Илья Ильич сближен в романе как с комическими (Иванушка-дурачок, Емеля-дурак), так и с героическими (Еруслан Лазаревич, Илья Муромец) персонажами русского фольклора, что бросает на него не однозначный, а, как говорят философы, амбивалентный (с одновременно противоположными качествами) свет. «Вглядитесь попристальнее в Обломова, — писал Н. Ахшарумов, — и вы увидите, что он недалеко ушел от Емели-дурачка. Правда, он гораздо старее его во всех отношениях и потому гораздо более развит, но, в сущности так же прост и безобиден, как и тот, и наделен такими же простыми желаниями. <…> И точно, что нужно Емеле или другому герою наших сказок для полного счастья? Меду и молока вволю, красную шапку да красные сапоги, возможность совершать все отправления жизни, не слезая с теплой печи, да сверх того красивую бабу. Обломов больше развит, и потому идеал его гораздо сложнее; но если внимательно сверить его с идеалом Емели, то едва ли окажется какое-нибудь различие»[138].

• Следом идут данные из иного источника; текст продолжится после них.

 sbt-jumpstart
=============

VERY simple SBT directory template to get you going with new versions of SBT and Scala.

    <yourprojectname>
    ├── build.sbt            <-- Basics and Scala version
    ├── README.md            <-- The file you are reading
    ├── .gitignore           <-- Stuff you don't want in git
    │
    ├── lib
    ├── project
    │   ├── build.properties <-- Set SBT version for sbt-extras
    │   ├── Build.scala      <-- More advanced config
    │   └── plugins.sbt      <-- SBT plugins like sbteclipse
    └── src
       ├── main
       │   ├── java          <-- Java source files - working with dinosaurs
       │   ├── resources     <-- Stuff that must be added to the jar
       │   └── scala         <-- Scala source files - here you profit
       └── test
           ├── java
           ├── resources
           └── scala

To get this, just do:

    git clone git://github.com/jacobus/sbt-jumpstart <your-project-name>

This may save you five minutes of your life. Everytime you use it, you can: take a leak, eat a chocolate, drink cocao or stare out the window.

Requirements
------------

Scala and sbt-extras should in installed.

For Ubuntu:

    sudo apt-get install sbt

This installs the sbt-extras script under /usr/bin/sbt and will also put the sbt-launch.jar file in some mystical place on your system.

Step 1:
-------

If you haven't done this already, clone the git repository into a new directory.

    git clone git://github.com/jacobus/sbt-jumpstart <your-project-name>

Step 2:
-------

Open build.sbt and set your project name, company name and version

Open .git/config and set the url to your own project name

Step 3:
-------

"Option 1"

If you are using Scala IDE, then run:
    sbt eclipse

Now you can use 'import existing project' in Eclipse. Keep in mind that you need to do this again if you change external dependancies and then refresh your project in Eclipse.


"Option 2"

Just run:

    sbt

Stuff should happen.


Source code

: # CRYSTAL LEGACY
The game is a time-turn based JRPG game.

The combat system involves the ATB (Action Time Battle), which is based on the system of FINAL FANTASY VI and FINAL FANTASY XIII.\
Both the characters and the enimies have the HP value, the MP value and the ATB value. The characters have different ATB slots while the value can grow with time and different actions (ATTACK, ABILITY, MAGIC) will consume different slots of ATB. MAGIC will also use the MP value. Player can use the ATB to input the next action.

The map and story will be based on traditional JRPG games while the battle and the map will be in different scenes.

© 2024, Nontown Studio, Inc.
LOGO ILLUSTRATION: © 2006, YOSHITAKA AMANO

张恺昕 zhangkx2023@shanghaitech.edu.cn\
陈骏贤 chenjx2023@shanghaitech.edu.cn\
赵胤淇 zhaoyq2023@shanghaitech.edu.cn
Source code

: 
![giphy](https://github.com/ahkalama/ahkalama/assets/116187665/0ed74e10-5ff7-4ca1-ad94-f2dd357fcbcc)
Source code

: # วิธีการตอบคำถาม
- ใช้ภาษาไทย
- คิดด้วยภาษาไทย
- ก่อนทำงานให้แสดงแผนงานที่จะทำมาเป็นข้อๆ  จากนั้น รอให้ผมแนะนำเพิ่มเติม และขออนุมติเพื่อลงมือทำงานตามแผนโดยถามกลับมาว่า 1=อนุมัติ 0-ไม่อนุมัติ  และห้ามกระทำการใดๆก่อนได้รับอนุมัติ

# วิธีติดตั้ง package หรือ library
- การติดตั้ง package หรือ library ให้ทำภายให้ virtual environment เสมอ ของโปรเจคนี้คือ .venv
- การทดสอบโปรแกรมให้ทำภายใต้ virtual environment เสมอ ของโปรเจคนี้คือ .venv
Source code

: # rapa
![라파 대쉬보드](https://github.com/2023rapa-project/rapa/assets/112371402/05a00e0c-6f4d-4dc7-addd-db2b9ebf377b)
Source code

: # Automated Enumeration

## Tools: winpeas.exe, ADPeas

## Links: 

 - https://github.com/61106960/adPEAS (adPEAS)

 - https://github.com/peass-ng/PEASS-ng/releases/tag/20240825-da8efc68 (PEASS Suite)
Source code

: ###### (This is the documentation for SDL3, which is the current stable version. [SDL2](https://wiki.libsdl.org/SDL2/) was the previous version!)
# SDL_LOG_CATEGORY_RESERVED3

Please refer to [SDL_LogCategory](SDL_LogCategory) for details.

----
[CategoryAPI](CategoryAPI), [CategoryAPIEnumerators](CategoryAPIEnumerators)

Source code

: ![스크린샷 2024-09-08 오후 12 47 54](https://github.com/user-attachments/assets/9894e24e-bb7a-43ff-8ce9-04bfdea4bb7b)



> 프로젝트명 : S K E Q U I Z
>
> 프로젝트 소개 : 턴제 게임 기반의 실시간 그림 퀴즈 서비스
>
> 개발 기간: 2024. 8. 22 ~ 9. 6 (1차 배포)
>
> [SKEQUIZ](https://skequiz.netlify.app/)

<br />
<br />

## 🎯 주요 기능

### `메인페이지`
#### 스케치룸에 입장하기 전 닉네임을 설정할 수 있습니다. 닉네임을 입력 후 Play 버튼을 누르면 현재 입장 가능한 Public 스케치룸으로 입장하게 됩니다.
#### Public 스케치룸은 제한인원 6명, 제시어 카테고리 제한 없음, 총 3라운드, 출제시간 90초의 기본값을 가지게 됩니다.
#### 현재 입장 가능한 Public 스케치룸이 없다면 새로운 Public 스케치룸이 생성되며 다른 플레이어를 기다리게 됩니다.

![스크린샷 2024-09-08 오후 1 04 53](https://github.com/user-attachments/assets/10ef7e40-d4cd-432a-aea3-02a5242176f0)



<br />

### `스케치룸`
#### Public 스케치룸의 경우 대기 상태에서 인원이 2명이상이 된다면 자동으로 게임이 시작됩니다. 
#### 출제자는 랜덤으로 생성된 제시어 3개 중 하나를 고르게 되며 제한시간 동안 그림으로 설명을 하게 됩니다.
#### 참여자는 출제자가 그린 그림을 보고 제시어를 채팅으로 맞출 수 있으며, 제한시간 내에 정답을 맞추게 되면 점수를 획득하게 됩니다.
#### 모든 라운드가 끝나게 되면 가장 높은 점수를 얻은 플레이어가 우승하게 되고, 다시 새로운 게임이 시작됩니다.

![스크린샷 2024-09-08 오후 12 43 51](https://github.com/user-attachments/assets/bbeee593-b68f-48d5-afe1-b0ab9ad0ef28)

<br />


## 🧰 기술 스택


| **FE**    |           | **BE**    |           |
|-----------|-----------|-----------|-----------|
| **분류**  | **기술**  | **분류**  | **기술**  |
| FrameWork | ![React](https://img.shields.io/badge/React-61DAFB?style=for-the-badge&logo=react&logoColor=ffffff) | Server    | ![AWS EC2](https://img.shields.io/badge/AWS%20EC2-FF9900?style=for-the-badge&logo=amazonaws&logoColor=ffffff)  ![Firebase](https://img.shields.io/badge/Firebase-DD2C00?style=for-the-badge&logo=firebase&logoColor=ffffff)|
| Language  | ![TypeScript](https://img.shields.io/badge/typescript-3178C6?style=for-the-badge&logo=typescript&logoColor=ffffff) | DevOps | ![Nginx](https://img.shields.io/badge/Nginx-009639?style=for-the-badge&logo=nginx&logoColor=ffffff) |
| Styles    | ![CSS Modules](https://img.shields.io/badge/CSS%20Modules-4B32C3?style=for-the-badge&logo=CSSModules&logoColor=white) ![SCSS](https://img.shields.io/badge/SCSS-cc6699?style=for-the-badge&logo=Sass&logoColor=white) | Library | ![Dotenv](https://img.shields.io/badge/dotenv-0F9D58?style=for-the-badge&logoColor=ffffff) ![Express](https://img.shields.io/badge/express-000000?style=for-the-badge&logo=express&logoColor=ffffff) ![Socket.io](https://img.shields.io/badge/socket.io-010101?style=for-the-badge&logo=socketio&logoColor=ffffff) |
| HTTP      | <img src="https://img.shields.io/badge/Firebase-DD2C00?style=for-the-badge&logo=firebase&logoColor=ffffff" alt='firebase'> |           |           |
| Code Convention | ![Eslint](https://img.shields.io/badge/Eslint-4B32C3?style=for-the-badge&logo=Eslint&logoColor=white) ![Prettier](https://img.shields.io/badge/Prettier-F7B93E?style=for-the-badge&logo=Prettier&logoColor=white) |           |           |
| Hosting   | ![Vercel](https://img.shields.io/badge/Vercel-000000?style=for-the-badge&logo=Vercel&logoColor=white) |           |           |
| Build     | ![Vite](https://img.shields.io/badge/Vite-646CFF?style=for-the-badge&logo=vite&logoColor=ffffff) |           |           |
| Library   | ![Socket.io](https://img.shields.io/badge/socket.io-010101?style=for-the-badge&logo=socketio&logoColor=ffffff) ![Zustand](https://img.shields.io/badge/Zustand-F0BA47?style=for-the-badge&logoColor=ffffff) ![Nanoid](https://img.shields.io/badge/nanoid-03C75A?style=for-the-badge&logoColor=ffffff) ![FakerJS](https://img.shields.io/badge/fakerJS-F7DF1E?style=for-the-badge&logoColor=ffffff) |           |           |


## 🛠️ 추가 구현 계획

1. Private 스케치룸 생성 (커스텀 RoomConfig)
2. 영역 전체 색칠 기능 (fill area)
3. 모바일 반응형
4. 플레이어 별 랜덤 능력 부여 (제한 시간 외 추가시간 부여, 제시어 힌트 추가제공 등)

«Он, — сказано об Илье Ильиче в романе, — любит вообразить себя каким-нибудь непобедимым полководцем, перед которым не только Наполеон, но и Еруслан Лазаревич ничего не значат…» (с. 54). Комментируя это замечание повествователя, Л. Гейро приводит запись Лермонтова, сделанную им в альбом В. Ф. Одоевского о герое «Сказки о Еруслане Лазаревиче»: «… Еруслан Лазаревич сидел сиднем 20 лет и спал крепко, но на 21 году проснулся от тяжкого сна и встал, и пошел, и встретил он тридцать семь королей и семьдесят богатырей и побил их, и сел над ними царствовать… Такова Россия» (с. 658). «Из этого высказывания видно, — отмечает исследователь названной сказки Л. Н. Пушкарев, — что образ Еруслана впитал в себя черты богатыря вообще (и особенно Илья Муромца)…» (там же). Действительно, соименник Обломова Илья Муромец также «сиднем сидел цело тридцать лет», не владея ни руками, ни ногами (былина «Исцеление Ильи Муромца»), но, враз исцелившись, стал богатырствовать во славу земли русской. Перспектива если не героических подвигов, то устройства «нормальной жизни» вопреки наличным искажениям ее идеала (с. 138) открывалась с любовью к Ольге Ильинской и для Ильи Ильича, который в начале романа бездействует также в возрасте тридцати двух-тридцати трех лет. Иное дело, смог ли гончаровский герой, человек, по отзыву Ольги, добрый, умный, нежный, благородный, воспользоваться этой перспективой, подав тем самым благой пример для окружающих людей. Впрочем, определенное доброе дело он все-таки совершил, когда, отринув суетное существование Волковых-Судьбинских-Пенкиных и поселившись в доме Пшеницыной, пробудил любовь и с ней живую душу у своей «хозяйки».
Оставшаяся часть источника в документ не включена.